From the beginning the story pulls the reader in as Fehrenbach recounts the Japanese occupation of Korea and the long-lasting effects of Japanese rule on Korean society. In fact, to this day, influences of Japanese culture can still be found in Korea. Following the falls of the Japanese Army in World War II, Korea found itself in a position to chart a new course. But similar to Germany and Japan, the country became a pawn in the chess match between the United States and the Soviet Union. Unsure of what to do with South Korea, the nation remained in a vulnerable position until the North made its move. And once the fighting began, the speed picked up and refused to die down. North Korean and U.N. forces lead by the United States, engaged in deadly combat that saw casualties climb exponentially on both sides. but what was clear from the beginning as we see in the book, is that Korea was an entirely new type of conflict for America.
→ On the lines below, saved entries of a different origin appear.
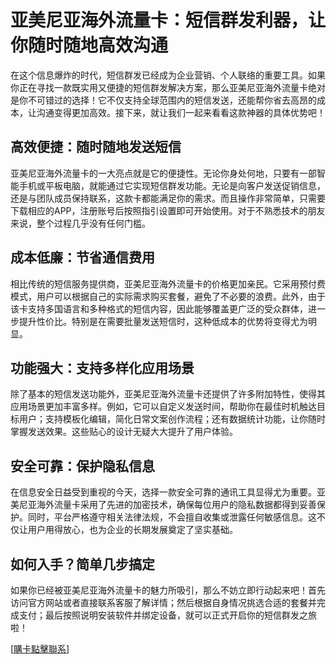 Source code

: # 亚美尼亚海外流量卡：短信群发利器，让你随时随地高效沟通

在这个信息爆炸的时代，短信群发已经成为企业营销、个人联络的重要工具。如果你正在寻找一款既实用又便捷的短信群发解决方案，那么亚美尼亚海外流量卡绝对是你不可错过的选择！它不仅支持全球范围内的短信发送，还能帮你省去高昂的成本，让沟通变得更加高效。接下来，就让我们一起来看看这款神器的具体优势吧！

## 高效便捷：随时随地发送短信

亚美尼亚海外流量卡的一大亮点就是它的便捷性。无论你身处何地，只要有一部智能手机或平板电脑，就能通过它实现短信群发功能。无论是向客户发送促销信息，还是与团队成员保持联系，这款卡都能满足你的需求。而且操作非常简单，只需要下载相应的APP，注册账号后按照指引设置即可开始使用。对于不熟悉技术的朋友来说，整个过程几乎没有任何门槛。

## 成本低廉：节省通信费用

相比传统的短信服务提供商，亚美尼亚海外流量卡的价格更加亲民。它采用预付费模式，用户可以根据自己的实际需求购买套餐，避免了不必要的浪费。此外，由于该卡支持多国语言和多种格式的短信内容，因此能够覆盖更广泛的受众群体，进一步提升性价比。特别是在需要批量发送短信时，这种低成本的优势将变得尤为明显。

## 功能强大：支持多样化应用场景

除了基本的短信发送功能外，亚美尼亚海外流量卡还提供了许多附加特性，使得其应用场景更加丰富多样。例如，它可以自定义发送时间，帮助你在最佳时机触达目标用户；支持模板化编辑，简化日常文案创作流程；还有数据统计功能，让你随时掌握发送效果。这些贴心的设计无疑大大提升了用户体验。

## 安全可靠：保护隐私信息

在信息安全日益受到重视的今天，选择一款安全可靠的通讯工具显得尤为重要。亚美尼亚海外流量卡采用了先进的加密技术，确保每位用户的隐私数据都得到妥善保护。同时，平台严格遵守相关法律法规，不会擅自收集或泄露任何敏感信息。这不仅让用户用得放心，也为企业的长期发展奠定了坚实基础。

## 如何入手？简单几步搞定

如果你已经被亚美尼亚海外流量卡的魅力所吸引，那么不妨立即行动起来吧！首先访问官方网站或者直接联系客服了解详情；然后根据自身情况挑选合适的套餐并完成支付；最后按照说明安装软件并绑定设备，就可以正式开启你的短信群发之旅啦！

[[購卡點擊聯系](https://t.me/s/esim1088)]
Savage is the adjective that comes to mind to describe the fighting between opposing nations and ideologies. Beyond brutal, the Korean conflict was akin to hell on earth for all of its participants. And just when we think that the war might swing in the favor of the U.N. forces, the war takes a darker and more dramatic turn as the People’s Republic of China enters the fray changing the scope and the rules of the Korean War. At the time China enters the story, the fighting has already claimed thousands of casualties. But it is at this point that the battle reaches a higher and more deadly level. Quite frankly, the world stood on the verge of the next holocaust. Today we know that did not happen. But why? America had the troops and the money to fund the war but what was it that held back the United States from entering into a full-scale ground assault? The answers are here and this is the crux of the book. Following World War II, American attitudes towards war began to change and Korea was the first testing ground for the gaining influence of politics over armed conflict.
What I liked most about the book is that aside from the statistics of casualties and the descriptions of the deaths that occur in the book and POW internment camps is that Fehrenbach explains how and why events progressed as they did and also why Washington was committed to fighting on a limited scale. The fallout from the atomic bombs dropped on Japan was still fresh in the minds of nations across the world. President Truman gave the order to drop the bombs and I believe no one doubted his willingness to use them again if necessary. Whether he would have eventually given the order is unknown as his time in office came to an end and Gen. Dwight Eisenhower succeeded him. But for the new president, the conflict still raged and opinion towards the war had become negative. And while peace did come during his term, the body count climbed up until the very last day.
The story of the Korean War is one that is rarely mentioned in textbooks and never discussed today. But this book by Fehrenbach truly is a classic study of the war. In a meticulous and chronological order, he tells the story from start to finish and along the way, incorporates relevant parts of American society and world history into the story. Although not a “textbook” in the classic sense, the book very well could be for it gives a concise explanation for the causes and effects of the war and how it was eventually resolved. If you are interesting in expanding your knowledge of the Korean War, this is the perfect place to start.